Foote's View of History
Shelby Foote offered a unique view on writing history. As a self-proclaimed novelist, he spent much of his career writing fiction, but after his first three novels he decided to try something new. The result was Shiloh: A Novel, a 1952 historical narrative on one of the bloodiest battles in American history. The book provides a first-person narrative of the battle told from the perspective of several fictional Confederate and Union soldiers. More importantly, Shiloh represents a turning point in Foote’s career. It was the first time he combined historical fact with individual experience, a tactic that defined his self-proclaimed title of “novelist-historian.”[1]
In his magnum opus, the three volume trilogy, The Civil War: A Narrative, Foote blended the skills of a novelist with those of the historian. At the end of the second volume, Foote described his unique writing method, stating that his “aim” was to “accept the historian’s standards without his paraphernalia,” while “employing the novelist’s methods without his license.”[2] Foote worked to craft an engaging plot without compromising factual accuracy, opting for a strong narrative style over a list of events and facts.[3] He believed that “not doing the things historians do all the time” (like using footnotes or including a bibliography) would make history more appealing to the common reader.[4]However, in creating a more readable version of the Civil War, Foote’s interpretation “bears the very strong mark of memory as opposed to history.”[5] According to critical voices in the historical academy, the influence of Foote’s ingrained white Southern perspective partly drives his narrative, preventing him from understanding the pivotal role that social and cultural forces played in shaping the conflict.[6]
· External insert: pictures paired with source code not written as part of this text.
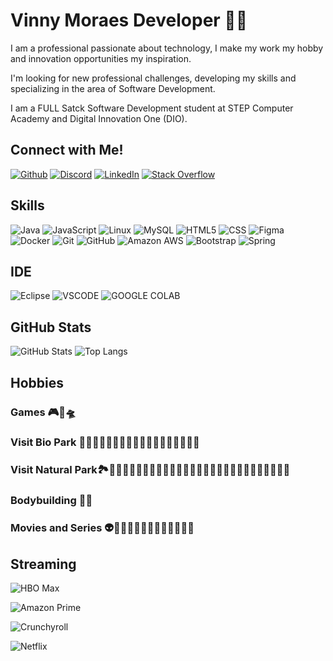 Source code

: # Vinny Moraes Developer 👨‍💻

I am a professional passionate about technology, I make my work my hobby and innovation opportunities my inspiration.

I'm looking for new professional challenges, developing my skills and specializing in the area of ​​Software Development.

I am a FULL Satck Software Development student at STEP Computer Academy and Digital Innovation One (DIO).

## Connect with Me!
[![Github](https://img.shields.io/badge/GitHub-100000?style=for-the-badge&logo=github&logoColor=white)](https://github.com/VinnyMoraes-dev)
[![Discord](https://img.shields.io/badge/Discord-5865F2?style=for-the-badge&logo=discord&logoColor=white)](https://discord.gg/638059295715491900)
[![LinkedIn](https://img.shields.io/badge/LinkedIn-357?style=for-the-badge&logo=linkedin&logoColor=ffff)](https://www.linkedin.com/in/vinicius-araujo-moraes-ti/)
[![Stack Overflow](https://img.shields.io/badge/Stack_Overflow-FE7A16?style=for-the-badge&logo=stack-overflow&logoColor=white)](https://stackoverflow.com/users/19320344/vinny-moraes)

## Skills
![Java](https://img.shields.io/badge/Java-ED8B00?style=for-the-badge&logo=openjdk&logoColor=white)
![JavaScript](https://img.shields.io/badge/JavaScript-323330?style=for-the-badge&logo=javascript&logoColor=F7DF1E)
![Linux](https://img.shields.io/badge/Linux-FCC624.svg?style=for-the-badge&logo=Linux&logoColor=black)
![MySQL](https://img.shields.io/badge/MySQL-005C84?style=for-the-badge&logo=mysql&logoColor=white)
![HTML5](https://img.shields.io/badge/HTML5-E34F26?style=for-the-badge&logo=html5&logoColor=white)
![CSS](https://img.shields.io/badge/CSS3-1572B6?style=for-the-badge&logo=css3&logoColor=white)
![Figma](https://img.shields.io/badge/Figma-F24E1E?style=for-the-badge&logo=figma&logoColor=white)
![Docker](https://img.shields.io/badge/Docker-2CA5E0?style=for-the-badge&logo=docker&logoColor=white)
![Git](https://img.shields.io/badge/Git-F05032.svg?style=for-the-badge&logo=Git&logoColor=white)
![GitHub](https://img.shields.io/badge/GitHub-181717.svg?style=for-the-badge&logo=GitHub&logoColor=white)
![Amazon AWS](https://img.shields.io/badge/Amazon_AWS-FF9900?style=for-the-badge&logo=amazonaws&logoColor=white)
![Bootstrap](https://img.shields.io/badge/Bootstrap-563D7C?style=for-the-badge&logo=bootstrap&logoColor=white)
![Spring](https://img.shields.io/badge/Spring-6DB33F?style=for-the-badge&logo=spring&logoColor=white)

## IDE 
![Eclipse](https://img.shields.io/badge/Eclipse-2C2255?style=for-the-badge&logo=eclipse&logoColor=white)
![VSCODE](https://img.shields.io/badge/VSCode-0078D4?style=for-the-badge&logo=visual%20studio%20code&logoColor=whit)
![GOOGLE COLAB](https://img.shields.io/badge/Google%20Colab-F9AB00.svg?style=for-the-badge&logo=Google-Colab&logoColor=white)

## GitHub Stats
![GitHub Stats](https://github-readme-stats.vercel.app/api?username=VinnyMoraes-dev&show_icons=true&theme=tokyonight) 
![Top Langs](https://github-readme-stats.vercel.app/api/top-langs/?username=VinnyMoraes-dev&layout=compact&theme=tokyonight)


## Hobbies
### Games 🎮👾🛸

### Visit Bio Park 🐘🦒🦧🦍🐒🦝🦥🦁🦢🐅🦛🦏🦙🦉🦚🦔🐢🐊

### Visit Natural Park🏞️🌳🌳🍃🍃🌼🌻🍄🦢🦜🐦‍🦅🐄🐂🐎🐎🐖🐖🐸🐊🐞🦗🐜🐜🐜🐌🐛🐝

### Bodybuilding 🏋️‍♂️

### Movies and Series 👽👨‍🚀🚀🧙‍♂️🧝‍♀️🧛🏻‍♂️🥊🥋

## Streaming
![HBO Max](https://img.shields.io/badge/HBO-000000.svg?style=for-the-badge&logo=HBO&logoColor=white)

![Amazon Prime](https://img.shields.io/badge/Amazon%20Prime-00A8E1?style=for-the-badge&logo=netflix&logoColor=white)

![Crunchyroll](https://img.shields.io/badge/Crunchyroll-F47521?style=for-the-badge&logo=crunchyroll&logoColor=white)

![Netflix](https://img.shields.io/badge/Netflix-E50914?style=for-the-badge&logo=netflix&logoColor=white)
Foote saw traditional historical writing as narrow, biased, and unsympathetic. To him, many historians’ interpretations are devoid of “straightforward presentation.”[7] This is the idea that many scholars form opinions about a certain person or event without multidimensional examination, and end up only presenting facts that “shore up” their personal views.[8] Foote believed that the novelist’s unbiased techniques are more compelling. He argued that “the proper and effective way to accomplish the destruction of a man is to show him sympathy,” and to “permit the man himself to show that it is undeserved.”[9] With his novelistic prospective, Foote understood the power of putting every character on the same playing field and giving the audience freedom to make their own judgments.
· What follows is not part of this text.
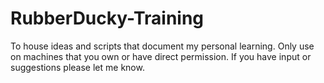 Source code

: # RubberDucky-Training
To house ideas and scripts that document my personal learning. Only use on machines that you own or have direct permission. If you have input or suggestions please let me know.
Foote’s unorthodox view of history is evident in his interpretation of the Civil War. In The Civil War: A Narrative, he concentrated almost solely on the military engagements, seeing bravery and honor as the most important themes from the era. In adopting this narrow interpretation of the conflict, Foote was unaffected by the revolution that unfolded in the historical profession as he wrote the trilogy. From the 1950’s through the 1970’s, professional historians embraced a broader interpretation of the Civil War, with a particular focus on contextualizing” the causes and results of the conflict” – themes Foote completely disregarded.[10] However, it was his intention to stray from the norm. He stated, “I deliberately left…things out…my job was to put it all in perspective” and allow “you yourself to see how those [grand issues] entered in.”[11] This came from Foote’s belief in the storytelling power of history. He believed history, like all literature, should appeal to raw human emotion in order to effectively teach a lesson or share a message, and felt that over-complication would only detract from this end. [12]
Footnotes
[1] Stuart Chapman, Shelby Foote: A Writers Life (Jackson, MS: University Press of Mississippi, 2003), 108.
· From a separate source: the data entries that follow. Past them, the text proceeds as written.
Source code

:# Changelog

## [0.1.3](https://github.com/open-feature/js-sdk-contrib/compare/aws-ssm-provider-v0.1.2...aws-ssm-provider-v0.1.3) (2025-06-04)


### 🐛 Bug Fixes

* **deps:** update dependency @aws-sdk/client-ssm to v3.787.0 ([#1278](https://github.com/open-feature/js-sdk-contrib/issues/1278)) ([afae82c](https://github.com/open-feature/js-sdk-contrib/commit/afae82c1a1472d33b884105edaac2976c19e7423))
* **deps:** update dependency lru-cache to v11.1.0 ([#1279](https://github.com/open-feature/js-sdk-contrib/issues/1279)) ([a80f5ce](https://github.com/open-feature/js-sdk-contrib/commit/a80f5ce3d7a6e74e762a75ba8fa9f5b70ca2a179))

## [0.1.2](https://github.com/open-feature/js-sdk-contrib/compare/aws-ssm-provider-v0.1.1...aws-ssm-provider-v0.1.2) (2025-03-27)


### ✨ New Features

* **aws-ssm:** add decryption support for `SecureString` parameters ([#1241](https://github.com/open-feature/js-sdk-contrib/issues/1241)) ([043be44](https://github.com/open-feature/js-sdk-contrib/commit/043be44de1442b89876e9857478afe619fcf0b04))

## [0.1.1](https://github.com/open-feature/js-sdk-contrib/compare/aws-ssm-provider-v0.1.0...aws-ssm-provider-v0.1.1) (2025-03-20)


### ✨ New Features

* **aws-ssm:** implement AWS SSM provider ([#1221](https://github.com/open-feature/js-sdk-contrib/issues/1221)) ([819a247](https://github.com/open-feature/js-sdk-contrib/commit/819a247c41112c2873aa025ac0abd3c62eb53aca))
[2] Shelby Foote, The Civil War: Fort Sumter to Perryville (New York: Random House, 1958), 815.
[3] Chapman, 162.
[4] Shelby Foote, The Civil War: Fort Sumter to Perryville, 815; Chapman, Shelby Foote, 162.
[5] Annette Gordon Reed, “History and Memory: A Critique of the Foote Vision,” in American Homer: Reflections on Shelby Foote, ed. John Meacham (New York: Random House, 2011), 62.
[6] Ibid.
[7] Shelby Foote, “The Novelist’s View of History,” The Sewanee Review Vol. 99 (1991): 441.
[8] Ibid.
[9] Ibid.
[10] Timothy Huebner and Madeleine McGrady, “Shelby Foote, Memphis, and the Civil War in American Memory,” Southern Cultures (2015): 17.
[11] Shelby Foote, interview by John Meacham “American Master,” in American Homer: Reflections on Shelby Foote, ed. John Meacham (New York: Random House, 2011), 6.
[12] Foote, “The Novelist’s View of History,” 439.